SINGAPORE - Singapore's reputation as a top tourism destination did not happen by chance, but rather through years of hard work, said Prime Minister Lee Hsien Loong last Friday.

With many other cities around the world investing heavily to attract more visitors, Singapore, too, must continue to raise its game by improving the tourism experience and upgrading the sector as a whole.

He noted how in the space of 50 years, the Republic now welcomes more than 15 million visitors each year, up from just 90,000 in 1964.

They come because of the country's "world-class facilities and events" such as the two integrated resorts, the annual Formula One night race and the Gardens By The Bay attraction.

"That's how we keep Singapore as a must-see destination, but the task is never done. We have to continually refresh our attractions and events," said Mr Lee at the official opening of River Safari, the first river-themed wildlife park in Asia.

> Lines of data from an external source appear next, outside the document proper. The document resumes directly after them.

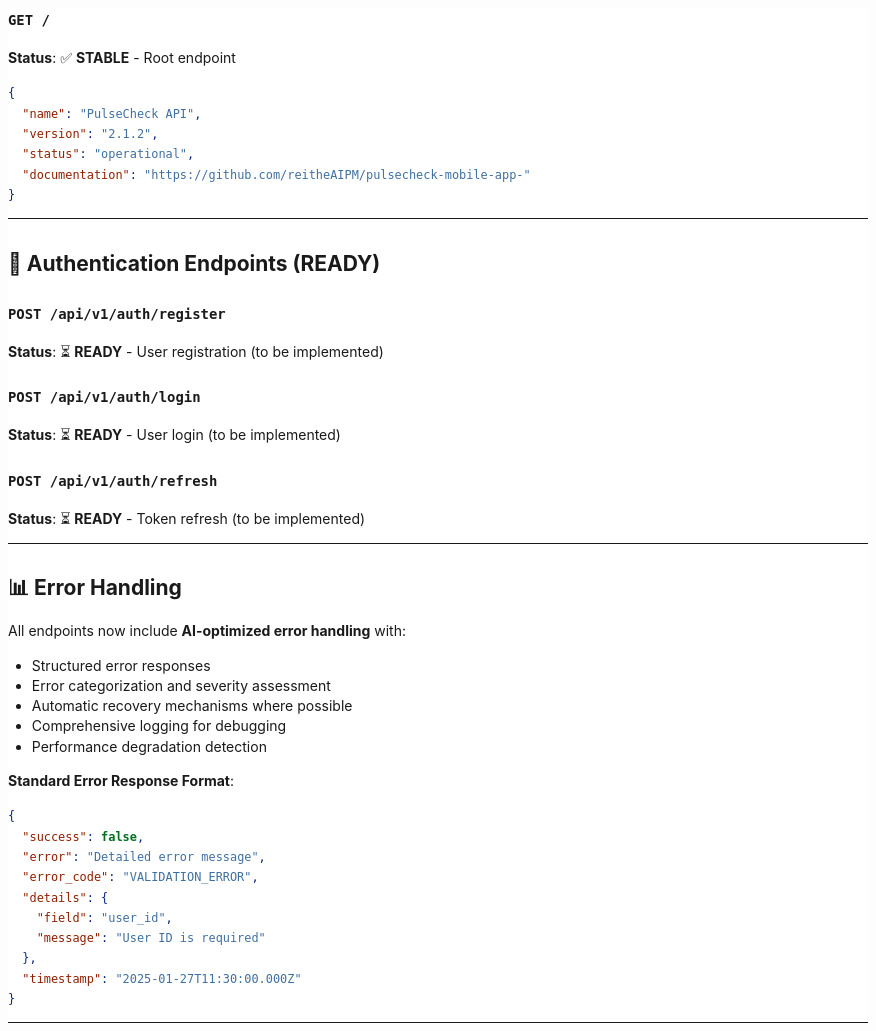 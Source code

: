 ### `GET /`
**Status**: ✅ **STABLE** - Root endpoint
```json
{
  "name": "PulseCheck API",
  "version": "2.1.2",
  "status": "operational",
  "documentation": "https://github.com/reitheAIPM/pulsecheck-mobile-app-"
}
```

---

## 🔐 **Authentication Endpoints** (READY)

### `POST /api/v1/auth/register`
**Status**: ⏳ **READY** - User registration (to be implemented)

### `POST /api/v1/auth/login`  
**Status**: ⏳ **READY** - User login (to be implemented)

### `POST /api/v1/auth/refresh`
**Status**: ⏳ **READY** - Token refresh (to be implemented)

---

## 📊 **Error Handling**

All endpoints now include **AI-optimized error handling** with:
- Structured error responses
- Error categorization and severity assessment
- Automatic recovery mechanisms where possible
- Comprehensive logging for debugging
- Performance degradation detection

**Standard Error Response Format**:
```json
{
  "success": false,
  "error": "Detailed error message",
  "error_code": "VALIDATION_ERROR",
  "details": {
    "field": "user_id",
    "message": "User ID is required"
  },
  "timestamp": "2025-01-27T11:30:00.000Z"
}
```

---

Travellers these days are becomingly increasingly spoilt for choice, and many do not just come to see iconic buildings or infrastructure. Rather, said Mr Lee, they want "different and unique experiences" that are customised to their interests.

"We have to complement our hardware with good software, to create an unforgettable experience which makes you want to come back for more visits," he told the 300 guests in attendance at the event.

In his speech, Mr Lee called on companies to play their part by providing more interesting and varied options to cater to discerning travellers, while workers have to deliver a higher level of service to meet greater expectations.

The government, meanwhile, will support these efforts fully, the prime minister said. Nearly $1 billion has been injected into a Tourism Development Fund to develop new tourism concepts, pay for new leisure and business events and upgrade the industry as a whole.

But tourism is not only about money, said Mr Lee, stressing that the human touch is just as important.

"Tourism is a high-touch industry. Although technology can help overcome our manpower constraints, it can never fully replace the warmth of people-to-people interaction," he said.

He shared that the Ministry of Trade and Industry was already looking into how the government could do more to give workers here the necessary "skills, knowledge, graces and courtesies" to do well in the sector.

"Fun is serious business in Singapore. I encourage companies and workers to join us on this shared endeavour, and take full advantage of our schemes to transform our tourism landscape," he said.

Later in the day, Mr Lee and his wife Ho Ching spent time touring the River Safari, the fourth park under the Wildlife Reserves Singapore (WRS) group.

They were joined by other VIPs including Minister in the Prime Minister's Office S Iswaran, Singapore Tourism Board chief Lionel Yeo, WRS chairman Claire Chiang and several diplomats.

The $160 million attraction in Mandai is home to Singapore's two giant pandas, Kai Kai and Jia Jia. To date, more than 1.1 million people have visited the 12 ha park, which features 6,000 different animal specimens.